ΝΕΟΧΗΜΙΚΗ ΑΝΩΝΥΜΟΣ ΒΙΟΜΗΧΑΝΙΚΗ ΚΑΙ ΕΜΠΟΡΙΚΗ ΕΤΑΙΡΕΙΑ

Announcement

On March, Wednesday 28, 2007 the First Extraordinary General Shareholders Meeting of the Company with the name "NEOCHIMIKI L.V. SOCIETE ANONYME INDUSTRIAL AND COMMERCIAL COMPANY" with the distinctive title NEOCHIMIKI S.A. (the "Company") was held, in which there were present thirty-nine (39) shareholders representing 23,391,679 shares from a total of 36,000,000 shares (i.e. 64.97%). Within the meeting, decisions were made on the following issues of the agenda:
1. Issuance of a convertible bond loan up to 100,000,000 Euros with annulment of the shareholders'' preference right and provision of authorization to the Board of Directors for the determination of the particular terms of the issuance and the disposition terms of the convertible bond loan.
The issuance of the convertible bond loan was unanimously approved, and the bond loan (the "CBL") will be convertible to Company''s shares with the annulment of the preference right of the existing shareholders. Decisions were also taken in accordance with the Law (article No. 3a of 2190/1920):
- The amount of the CBL to be raised will be up to one-hundred million Euros (100,000,000).
- The duration of the CBL will be seven (7) years.
- The type of the bonds will be anonymous bonds, with a face value up to 50,000 Euros each.
- The range of the transformation ratio was determined between one-thousand five-hundred (1,500) and two-thousand five-hundred (2,500) Company''s new shares, with nominal value of 0.30 Euros each, for every bond. The final price or the final transformation ratio will be determined from the Board of Directors at the issuance of the convertible bond loan.
- Authorization to the Board of Directors was provided to determine the specific and other necessary terms of the issuance, contracting, organizing, disposition and in general operating of the CBL.

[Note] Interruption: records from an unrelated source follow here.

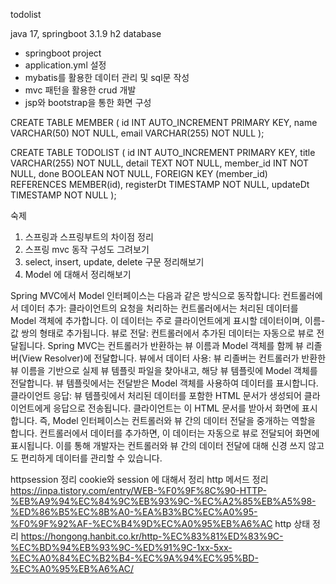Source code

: todolist

java 17, springboot 3.1.9
h2 database

- springboot project
- application.yml 설정
- mybatis를 활용한 데이터 관리 및 sql문 작성
- mvc 패턴을 활용한 crud 개발
- jsp와 bootstrap을 통한 화면 구성


CREATE TABLE MEMBER (
    id INT AUTO_INCREMENT PRIMARY KEY,
    name VARCHAR(50) NOT NULL,
    email VARCHAR(255) NOT NULL
);

CREATE TABLE TODOLIST (
    id INT AUTO_INCREMENT PRIMARY KEY,
    title VARCHAR(255) NOT NULL,
    detail TEXT NOT NULL,
    member_id INT NOT NULL,
    done BOOLEAN NOT NULL,
    FOREIGN KEY (member_id) REFERENCES MEMBER(id),
    registerDt TIMESTAMP NOT NULL,
    updateDt TIMESTAMP NOT NULL
);

숙제
1. 스프링과 스프링부트의 차이점 정리
2. 스프링 mvc 동작 구성도 그려보기
3. select, insert, update, delete 구문 정리해보기
4. Model 에 대해서 정리해보기


Spring MVC에서 Model 인터페이스는 다음과 같은 방식으로 동작합니다:
컨트롤러에서 데이터 추가: 클라이언트의 요청을 처리하는 컨트롤러에서는 처리된 데이터를 Model 객체에 추가합니다. 이 데이터는 주로 클라이언트에게 표시할 데이터이며, 이름-값 쌍의 형태로 추가됩니다.
뷰로 전달: 컨트롤러에서 추가된 데이터는 자동으로 뷰로 전달됩니다. Spring MVC는 컨트롤러가 반환하는 뷰 이름과 Model 객체를 함께 뷰 리졸버(View Resolver)에 전달합니다.
뷰에서 데이터 사용: 뷰 리졸버는 컨트롤러가 반환한 뷰 이름을 기반으로 실제 뷰 템플릿 파일을 찾아내고, 해당 뷰 템플릿에 Model 객체를 전달합니다. 뷰 템플릿에서는 전달받은 Model 객체를 사용하여 데이터를 표시합니다.
클라이언트 응답: 뷰 템플릿에서 처리된 데이터를 포함한 HTML 문서가 생성되어 클라이언트에게 응답으로 전송됩니다. 클라이언트는 이 HTML 문서를 받아서 화면에 표시합니다.
즉, Model 인터페이스는 컨트롤러와 뷰 간의 데이터 전달을 중개하는 역할을 합니다. 컨트롤러에서 데이터를 추가하면, 이 데이터는 자동으로 뷰로 전달되어 화면에 표시됩니다. 이를 통해 개발자는 컨트롤러와 뷰 간의 데이터 전달에 대해 신경 쓰지 않고도 편리하게 데이터를 관리할 수 있습니다.


httpsession 정리
cookie와 session 에 대해서 정리
http 메서드 정리
https://inpa.tistory.com/entry/WEB-%F0%9F%8C%90-HTTP-%EB%A9%94%EC%84%9C%EB%93%9C-%EC%A2%85%EB%A5%98-%ED%86%B5%EC%8B%A0-%EA%B3%BC%EC%A0%95-%F0%9F%92%AF-%EC%B4%9D%EC%A0%95%EB%A6%AC
http 상태 정리
https://hongong.hanbit.co.kr/http-%EC%83%81%ED%83%9C-%EC%BD%94%EB%93%9C-%ED%91%9C-1xx-5xx-%EC%A0%84%EC%B2%B4-%EC%9A%94%EC%95%BD-%EC%A0%95%EB%A6%AC/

- The Company''s Board of Directors report was transmitted, according to which, the structure of the CBL issuance at the current stage can be summarized as follows:
a. The company will establish a specialized purpose company with the name "NEOCHIMIKI LUXEMBOURG S.A." in Luxembourg, which will utterly undertake the CBL.
b. NEOCHIMIKI LUXEMBOURG S.A. will raise the capital to undertake the CBL from the issuance of an exchangeable bond loan (henceforth "EBL"), which will be undertaken from other investors. The bills to be issued under the EBL (henceforth "Bills") will be changeable with the bonds, which the Company will issue, according to the terms of the CBL (henceforth "Bonds"). The Bills will be listed for transaction to Luxembourg''s Stock Market and more specifically in the market named Euro MTF Market. The completion of the pecuniary obligations of NEOCHIMIKI LUXEMBOURG S.A. under the Bills and the Trust Deed, according to the following denotation, will be guaranteed by the Company.
2. Approval of the replacement Board of Directors'' members.
The Company''s Board of Directors decisions as of 03.07.2006 and 29.12.2006 were unanimously approved and ratified, with which there were elected as members of the BoD, Mr. Ioannis Minayas and Mrs. Hariklia Apostolopoulou, in replacement of the resigned members Mr. Evangelos Lytras and Theodor Lytras on 03rd.07.2006, while on 29th.12.2006 Mr. Constantine Moutsos and Grammatiki Arvaniti were elected as Vice President and member of the Board of Directors respectively, in replacement of the resigned members Mr. Grigorios Kyritsakas and Hariklia Apostolopoulou.
3. Cancellation of Transient Provisions of the Company''s Articles of association and its codification in a discourse.
It is approved by majority the cancellation of the transient provisions of the Company''s Articles of association and specifically Chapter 9th from the article No. 50 to the article No. 60 and it codification in a discourse.